The proposed rule does not include medical examiner (ME) authority to request specific information such as the Hemoglobin A 1C results, the driver’s blood sugar logs or any other important information about the driver. Yet, the ME is held responsible for the driver’s physical qualification determination. 

In essence, the Agency is giving the driver’s treating clinician the authority to make the decision about whether a driver can operate a CMV in interstate commerce. Of course, this isn’t spelled out but is implicit in the rule’s language. If you read the proposal carefully you will see that the only requirement is a report from the treating clinician stating the driver is managing the diabetes well and hasn’t had any serious hypoglycemic events in the last year. This, despite the National Registry of Certified Medical Examiners that requires MEs to be trained, tested and certified on the National Registry before doing a driver’s medical examination. So the treating clinician is not given authority to qualify the driver. But the ME is not given the tools to make a well-informed driver qualification decision. Is this good for Medical Examiners? Is this good for drivers? Will drivers be caught in a limbo waiting for their treating clinician to respond to the MEs request? 
Is it good for driver’s in the long run? I don’t think so. Diabetes is a very complicated disease. Lots of people think of it as simply having high sugar in the blood. But, diabetes affects every body organ. It has serious life-threatening implications. It can cause blindness, legs amputations, heart disease and myriad of other medical conditions. 

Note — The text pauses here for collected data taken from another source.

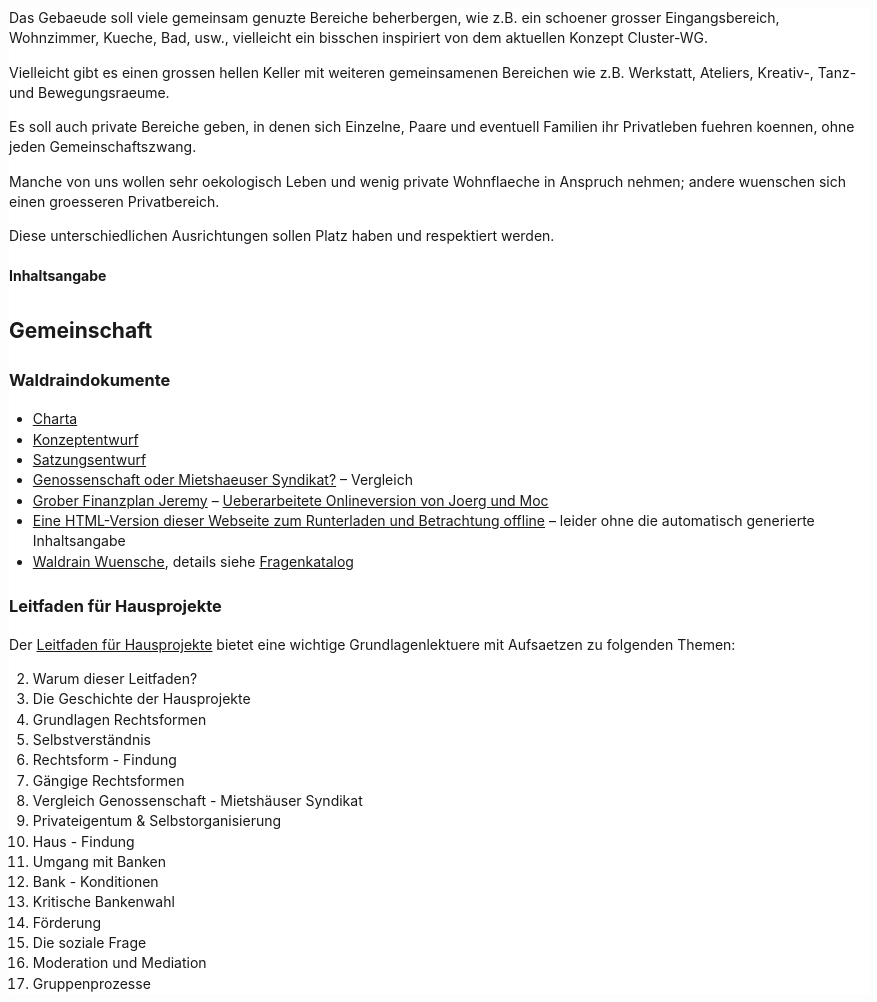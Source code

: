Das Gebaeude soll viele gemeinsam genuzte Bereiche beherbergen, wie z.B. ein schoener grosser Eingangsbereich, Wohnzimmer, Kueche, Bad, usw.,
vielleicht ein bisschen inspiriert von dem aktuellen Konzept Cluster-WG.

Vielleicht gibt es einen grossen hellen Keller mit weiteren gemeinsamenen Bereichen wie z.B. Werkstatt, Ateliers, Kreativ-, Tanz- und Bewegungsraeume.

Es soll auch private Bereiche geben, in denen sich Einzelne, Paare und eventuell Familien ihr Privatleben fuehren koennen, ohne jeden Gemeinschaftszwang.

Manche von uns wollen sehr oekologisch Leben und wenig private Wohnflaeche in Anspruch nehmen; andere wuenschen sich einen groesseren Privatbereich.

Diese unterschiedlichen Ausrichtungen sollen Platz haben und respektiert werden. 
</blockquote>

#### Inhaltsangabe

<div id="toc"></div>

## Gemeinschaft

### Waldraindokumente

- [Charta](doc/gemeinschaft/charta_waldrain.pdf)
- [Konzeptentwurf](doc/gemeinschaft/konzeptentwurf.pdf)
- [Satzungsentwurf](doc/gemeinschaft/satzungsentwurf.pdf)
- [Genossenschaft oder Mietshaeuser Syndikat?](doc/gemeinschaft/genossenschaft_oder_mietshaeuser_syndikat.pdf) &ndash; Vergleich
- [Grober Finanzplan Jeremy](doc/gemeinschaft/waldrain_finanz_jeremy.xlsx)
  &ndash; [Ueberarbeitete Onlineversion von Joerg und Moc](https://docs.google.com/spreadsheets/d/1MXg0bzbI9AxGVAm-AVeboT5g0EfqtUOxwRGOtA5mdBM/edit?usp=sharing)
- [Eine HTML-Version dieser Webseite zum Runterladen und Betrachtung offline](waldrain_offline.html) &ndash; leider ohne die automatisch generierte Inhaltsangabe
- [Waldrain Wuensche](https://docs.google.com/spreadsheets/d/1Ghl7LC5yZ14B5gDlxABWJrWnH_5UxBBB_vWW0tdEz3o/edit), details siehe [Fragenkatalog](#fragenkatalog)


### Leitfaden für Hausprojekte

Der [Leitfaden für Hausprojekte](doc/gemeinschaft/leitfadenhausprojekte.pdf) bietet
eine wichtige Grundlagenlektuere mit Aufsaetzen zu folgenden Themen:

2. Warum dieser Leitfaden?
3. Die Geschichte der Hausprojekte 
4. Grundlagen Rechtsformen 
6. Selbstverständnis
9. Rechtsform - Findung
10. Gängige Rechtsformen
12. Vergleich Genossenschaft - Mietshäuser Syndikat
14. Privateigentum & Selbstorganisierung
17. Haus - Findung
20. Umgang mit Banken 
22. Bank - Konditionen
23. Kritische Bankenwahl
24. Förderung
26. Die soziale Frage
28. Moderation und Mediation
31. Gruppenprozesse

FMCSA seems to think that driver’s will comply with their treating clinician’s recommendations because of the quality of life issues. But as most health care professionals know, one of the most challenging issue in health care today is patient compliance with the treating clinician’s directions. People just don’t seem to want to follow their doctor’s orders. 

I believe the proposal may have short term benefit for drivers — less expense and less lost time from work. But, in the long run, improperly managed ITDM causes havoc - lots of expense, hospitalization, limb amputation and possible complete loss of the job. And, what about the danger to the driver of an unexpected hypoglycemic event that causes confusion, unconsciousness or worse? With this rule, the driver loses the added incentive to manage his/her diabetes well, to know the status of any diabetes complications and receive treatment early. 

Drivers, will you go to the treating clinician regularly? will you follow the doctor’s orders? 

I suggest you read the proposed rule. Think about the long term consequences and submit comments to FMCSA. The proposed rule is found in the Federal Register at

Once the final rule is published, we will have to live with it for a long time. Thus, it is important for you to learn about the proposal, figure out its impact on you and submit comments to the Agency. Be a part of the rule-making process. Use your power to influence policy-making, while you have the chance!